Have you ever watched a movie thinking it was going to be one kind of movie, and then it turned out to be a completely different kind of movie. In cases like this, the viewer is either disappointed or pleasantly surprised. Thankfully, the latter was true for me with HAVENHURST. I thought I was sitting down for a creepy ghost story, but what I got was something far more intense and brutal!
HAVENHURST wastes no time getting down to the bloodshed. SCREAM did it, PSYCHO did it, so why wouldn’t HAVENHURST kill off its most well known actress in the first five minutes? I was like, “awesome, Danielle Harris is running down a hall screaming and covered in blood!” Next thing you know, Danielle Harris is killed off: A little shock to the system to get the party started.

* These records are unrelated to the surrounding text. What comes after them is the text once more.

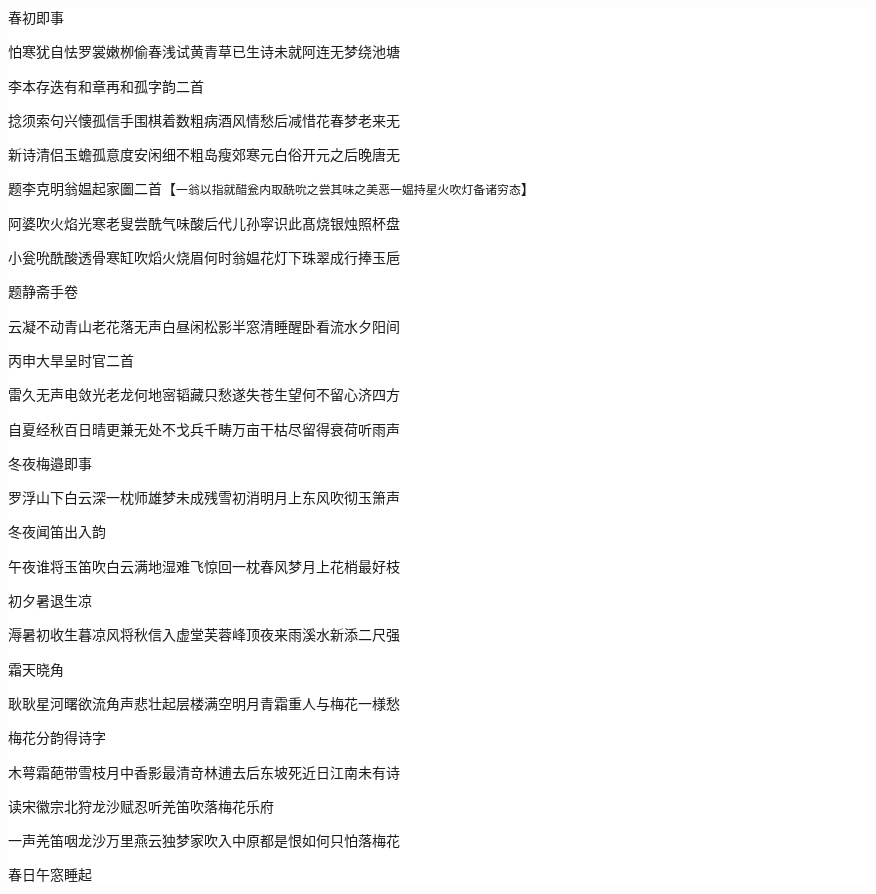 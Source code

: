 春初即事  

怕寒犹自怯罗裳嫩栁偷春浅试黄青草已生诗未就阿连无梦绕池塘  

李本存迭有和章再和孤字韵二首  

捻须索句兴懐孤信手围棋着数粗病酒风情愁后减惜花春梦老来无  

新诗清侣玉蟾孤意度安闲细不粗岛瘦郊寒元白俗开元之后晚唐无  

题李克明翁媪起家圗二首【`一翁以指就醋瓮内取酰吮之尝其味之美恶一媪持星火吹灯备诸穷态`】  

阿婆吹火焰光寒老叟尝酰气味酸后代儿孙寜识此髙烧银烛照杯盘  

小瓮吮酰酸透骨寒缸吹熖火烧眉何时翁媪花灯下珠翠成行捧玉巵  

题静斋手卷  

云凝不动青山老花落无声白昼闲松影半窓清睡醒卧看流水夕阳间  

丙申大旱呈时官二首  

雷久无声电敛光老龙何地宻韬藏只愁遂失苍生望何不留心济四方  

自夏经秋百日晴更兼无处不戈兵千畴万亩干枯尽留得衰荷听雨声  

冬夜梅邉即事  

罗浮山下白云深一枕师雄梦未成残雪初消明月上东风吹彻玉箫声  

冬夜闻笛出入韵  

午夜谁将玉笛吹白云满地湿难飞惊回一枕春风梦月上花梢最好枝  

初夕暑退生凉  

溽暑初收生暮凉风将秋信入虚堂芙蓉峰顶夜来雨溪水新添二尺强  

霜天晓角  

耿耿星河曙欲流角声悲壮起层楼满空明月青霜重人与梅花一様愁  

梅花分韵得诗字  

木萼霜葩带雪枝月中香影最清竒林逋去后东坡死近日江南未有诗  

读宋徽宗北狩龙沙赋忍听羌笛吹落梅花乐府  

一声羌笛咽龙沙万里燕云独梦家吹入中原都是恨如何只怕落梅花  

春日午窓睡起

The setting of HAVENHURST is a very creepy and ominous-looking hotel. Although the location is much more urban, I can’t watch a horror movie that takes place in a hotel without instantly thinking of Stanley Kubrick’s classic THE SHINING.
You can tell that our protagonist Jackie (Julie Benz) has some personal demons of her own, as she is trying to solve the disappearance of her friend Danielle. She checks herself into the Havenhurst hotel, and it’s actually these remorseful thoughts and vices which appeal to the hotel manager Eleanor (Fionnula Flanagan). Eleanor is perfectly menacing. You can tell she is crazy, but you write it off because she is a sweet little old lady. She is the living embodiment of the horror movie “rules” (don’t drink, don’t do drugs, don’t have sex, don’t be a jerk… and you’ll live). HAVENHURST feels like AMERICAN HORROR STORY: HOTEL, but without the camp factor.
It doesn’t take long for the murders to start piling up. The level of brutality reminds me of THE TOOLBOX MURDERS (2004), another great horror movie that takes place in a hotel. This movie definitely doesn’t skimp on the gore. HAVENHURST does a balancing act on whether it’s torture porn or not. I appreciate that it dips its toes in the deep end of the pool, but never fully jumps in.
One of the inhabitants of the Havenhurst hotel is Sarah (Belle Shouse), and you quickly learn that she is the key to Jackie solving the disappearance of Danielle, and staying alive. When Sarah gives Jackie the piece of advice — “be good, you don’t want to be a victim” — it would be wise to follow what she says. I would have to say that the whole cast is amazing, really top notch. These are characters you care about. They know who they are, and play their roles well.
Some characters you care about more than others, of course. Wayne (Toby Huss) is Sarah’s foster father, and he is the quintessential wife-beating, pedophile scumbag. I just wanted to see him die.
Like most horror movies, to stay alive in HAVENHURST just don’t break the rules, and you’ll be fine. I literally screamed at the screen, “don’t do it,” when Jackie decides that the only way to unravel the mystery of Havenhurst is to break the rules. At this point, you realize that there is nothing supernatural going on — just a family of psychopaths who want people to live a good and righteous life. Yes, my favorite kind of madness.
While Jackie is running for her life, and trying to save Sarah at the same time, we find out that the hotel has surveillance cameras everywhere, secret passageways, hidden staircases, trap doors, and a torture chamber in the basement. Just as I am thinking that this all sounds very much like the hotel that H.H. Holmes (America’s first documented serial killer) built in 1893, a major reference is made to H.H. Holmes.
The only thing negative I can say about HAVENHURST is that the third act felt a bit rushed. Other than that, it’s an edge-of-your-seat thrill ride. The pulse-pounding score, and the lush colorization on the cinematography really helped propel the madness of HAVENHURST to another level. If the fictitious family in THE TEXAS CHAINSAW MASSACRE is based on serial killer Ed Gein, then the psycho family in HAVENHURST can easily be based on H.H. Holmes, and I can dig it.